## WHAT YOU NEED TO DO
Please reproduce the records below exactly, omitting any pictures they contain.

## Stored data
______
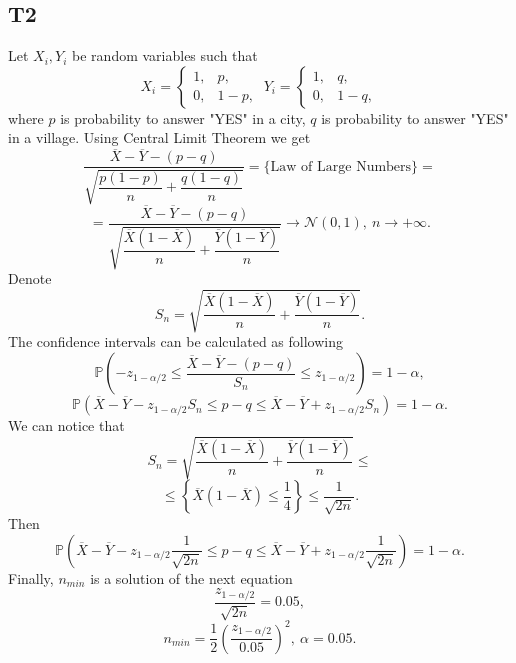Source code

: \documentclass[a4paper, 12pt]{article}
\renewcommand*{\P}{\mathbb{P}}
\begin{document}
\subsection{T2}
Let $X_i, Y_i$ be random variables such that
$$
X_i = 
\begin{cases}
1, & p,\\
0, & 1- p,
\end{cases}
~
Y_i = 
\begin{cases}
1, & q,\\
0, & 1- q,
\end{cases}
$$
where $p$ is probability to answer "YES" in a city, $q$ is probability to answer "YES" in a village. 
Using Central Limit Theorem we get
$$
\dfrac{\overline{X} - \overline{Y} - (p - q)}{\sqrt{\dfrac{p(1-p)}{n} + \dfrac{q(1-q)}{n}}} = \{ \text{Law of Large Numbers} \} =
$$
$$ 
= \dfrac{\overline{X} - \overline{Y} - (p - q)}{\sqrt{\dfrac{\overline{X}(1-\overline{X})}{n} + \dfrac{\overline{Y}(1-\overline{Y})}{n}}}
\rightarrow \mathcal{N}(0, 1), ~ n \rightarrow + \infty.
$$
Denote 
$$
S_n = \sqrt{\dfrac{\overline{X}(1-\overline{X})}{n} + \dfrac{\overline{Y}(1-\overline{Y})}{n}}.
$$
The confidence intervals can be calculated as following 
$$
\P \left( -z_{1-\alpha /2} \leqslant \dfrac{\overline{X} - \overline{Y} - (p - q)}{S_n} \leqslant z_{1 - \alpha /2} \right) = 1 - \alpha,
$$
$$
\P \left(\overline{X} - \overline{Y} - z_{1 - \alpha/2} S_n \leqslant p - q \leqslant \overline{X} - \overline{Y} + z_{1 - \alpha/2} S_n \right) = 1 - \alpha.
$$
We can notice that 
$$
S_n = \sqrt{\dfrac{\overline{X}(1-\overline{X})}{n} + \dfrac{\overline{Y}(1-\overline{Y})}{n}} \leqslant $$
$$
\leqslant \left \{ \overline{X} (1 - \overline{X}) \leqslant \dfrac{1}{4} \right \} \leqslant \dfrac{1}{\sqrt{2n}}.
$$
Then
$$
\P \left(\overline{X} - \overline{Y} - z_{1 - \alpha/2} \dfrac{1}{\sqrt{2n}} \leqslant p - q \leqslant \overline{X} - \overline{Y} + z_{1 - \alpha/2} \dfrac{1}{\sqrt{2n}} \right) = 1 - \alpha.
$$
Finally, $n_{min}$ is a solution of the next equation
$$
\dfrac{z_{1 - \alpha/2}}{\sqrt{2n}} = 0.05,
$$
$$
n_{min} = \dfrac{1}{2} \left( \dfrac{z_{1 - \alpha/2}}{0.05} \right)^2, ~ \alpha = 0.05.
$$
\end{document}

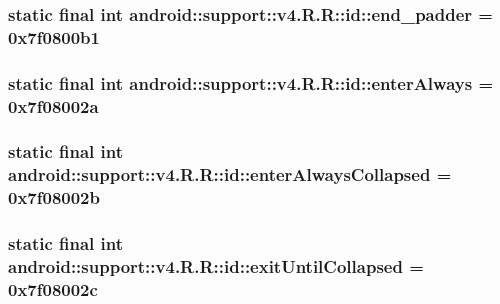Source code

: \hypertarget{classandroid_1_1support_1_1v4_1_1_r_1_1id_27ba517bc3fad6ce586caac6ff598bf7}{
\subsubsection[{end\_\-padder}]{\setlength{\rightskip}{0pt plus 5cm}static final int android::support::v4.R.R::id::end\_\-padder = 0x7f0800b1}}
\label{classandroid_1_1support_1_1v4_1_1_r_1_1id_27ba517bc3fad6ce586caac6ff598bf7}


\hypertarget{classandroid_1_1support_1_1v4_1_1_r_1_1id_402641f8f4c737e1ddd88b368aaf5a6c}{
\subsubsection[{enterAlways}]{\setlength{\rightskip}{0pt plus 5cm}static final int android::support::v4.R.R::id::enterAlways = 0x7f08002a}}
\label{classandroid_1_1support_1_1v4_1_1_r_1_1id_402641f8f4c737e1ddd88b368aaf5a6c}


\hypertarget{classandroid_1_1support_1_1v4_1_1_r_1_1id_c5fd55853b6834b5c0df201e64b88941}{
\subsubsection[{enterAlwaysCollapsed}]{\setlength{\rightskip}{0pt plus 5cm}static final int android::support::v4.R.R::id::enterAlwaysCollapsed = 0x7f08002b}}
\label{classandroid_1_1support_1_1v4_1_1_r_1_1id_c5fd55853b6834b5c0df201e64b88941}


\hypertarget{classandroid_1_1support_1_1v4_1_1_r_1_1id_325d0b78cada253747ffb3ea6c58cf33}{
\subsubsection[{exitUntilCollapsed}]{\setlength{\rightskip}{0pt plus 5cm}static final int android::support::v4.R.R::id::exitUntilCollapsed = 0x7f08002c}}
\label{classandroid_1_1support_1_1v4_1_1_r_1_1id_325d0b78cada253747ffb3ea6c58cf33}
______
## PROBLEM SOLUTION
Source code

: \documentclass[a4paper, 12pt]{article}
\renewcommand*{\P}{\mathbb{P}}
\begin{document}
\subsection{T2}
Let $X_i, Y_i$ be random variables such that
$$
X_i = 
\begin{cases}
1, & p,\\
0, & 1- p,
\end{cases}
~
Y_i = 
\begin{cases}
1, & q,\\
0, & 1- q,
\end{cases}
$$
where $p$ is probability to answer "YES" in a city, $q$ is probability to answer "YES" in a village. 
Using Central Limit Theorem we get
$$
\dfrac{\overline{X} - \overline{Y} - (p - q)}{\sqrt{\dfrac{p(1-p)}{n} + \dfrac{q(1-q)}{n}}} = \{ \text{Law of Large Numbers} \} =
$$
$$ 
= \dfrac{\overline{X} - \overline{Y} - (p - q)}{\sqrt{\dfrac{\overline{X}(1-\overline{X})}{n} + \dfrac{\overline{Y}(1-\overline{Y})}{n}}}
\rightarrow \mathcal{N}(0, 1), ~ n \rightarrow + \infty.
$$
Denote 
$$
S_n = \sqrt{\dfrac{\overline{X}(1-\overline{X})}{n} + \dfrac{\overline{Y}(1-\overline{Y})}{n}}.
$$
The confidence intervals can be calculated as following 
$$
\P \left( -z_{1-\alpha /2} \leqslant \dfrac{\overline{X} - \overline{Y} - (p - q)}{S_n} \leqslant z_{1 - \alpha /2} \right) = 1 - \alpha,
$$
$$
\P \left(\overline{X} - \overline{Y} - z_{1 - \alpha/2} S_n \leqslant p - q \leqslant \overline{X} - \overline{Y} + z_{1 - \alpha/2} S_n \right) = 1 - \alpha.
$$
We can notice that 
$$
S_n = \sqrt{\dfrac{\overline{X}(1-\overline{X})}{n} + \dfrac{\overline{Y}(1-\overline{Y})}{n}} \leqslant $$
$$
\leqslant \left \{ \overline{X} (1 - \overline{X}) \leqslant \dfrac{1}{4} \right \} \leqslant \dfrac{1}{\sqrt{2n}}.
$$
Then
$$
\P \left(\overline{X} - \overline{Y} - z_{1 - \alpha/2} \dfrac{1}{\sqrt{2n}} \leqslant p - q \leqslant \overline{X} - \overline{Y} + z_{1 - \alpha/2} \dfrac{1}{\sqrt{2n}} \right) = 1 - \alpha.
$$
Finally, $n_{min}$ is a solution of the next equation
$$
\dfrac{z_{1 - \alpha/2}}{\sqrt{2n}} = 0.05,
$$
$$
n_{min} = \dfrac{1}{2} \left( \dfrac{z_{1 - \alpha/2}}{0.05} \right)^2, ~ \alpha = 0.05.
$$
\end{document}

Source code

: \hypertarget{classandroid_1_1support_1_1v4_1_1_r_1_1id_27ba517bc3fad6ce586caac6ff598bf7}{
\subsubsection[{end\_\-padder}]{\setlength{\rightskip}{0pt plus 5cm}static final int android::support::v4.R.R::id::end\_\-padder = 0x7f0800b1}}
\label{classandroid_1_1support_1_1v4_1_1_r_1_1id_27ba517bc3fad6ce586caac6ff598bf7}


\hypertarget{classandroid_1_1support_1_1v4_1_1_r_1_1id_402641f8f4c737e1ddd88b368aaf5a6c}{
\subsubsection[{enterAlways}]{\setlength{\rightskip}{0pt plus 5cm}static final int android::support::v4.R.R::id::enterAlways = 0x7f08002a}}
\label{classandroid_1_1support_1_1v4_1_1_r_1_1id_402641f8f4c737e1ddd88b368aaf5a6c}


\hypertarget{classandroid_1_1support_1_1v4_1_1_r_1_1id_c5fd55853b6834b5c0df201e64b88941}{
\subsubsection[{enterAlwaysCollapsed}]{\setlength{\rightskip}{0pt plus 5cm}static final int android::support::v4.R.R::id::enterAlwaysCollapsed = 0x7f08002b}}
\label{classandroid_1_1support_1_1v4_1_1_r_1_1id_c5fd55853b6834b5c0df201e64b88941}


\hypertarget{classandroid_1_1support_1_1v4_1_1_r_1_1id_325d0b78cada253747ffb3ea6c58cf33}{
\subsubsection[{exitUntilCollapsed}]{\setlength{\rightskip}{0pt plus 5cm}static final int android::support::v4.R.R::id::exitUntilCollapsed = 0x7f08002c}}
\label{classandroid_1_1support_1_1v4_1_1_r_1_1id_325d0b78cada253747ffb3ea6c58cf33}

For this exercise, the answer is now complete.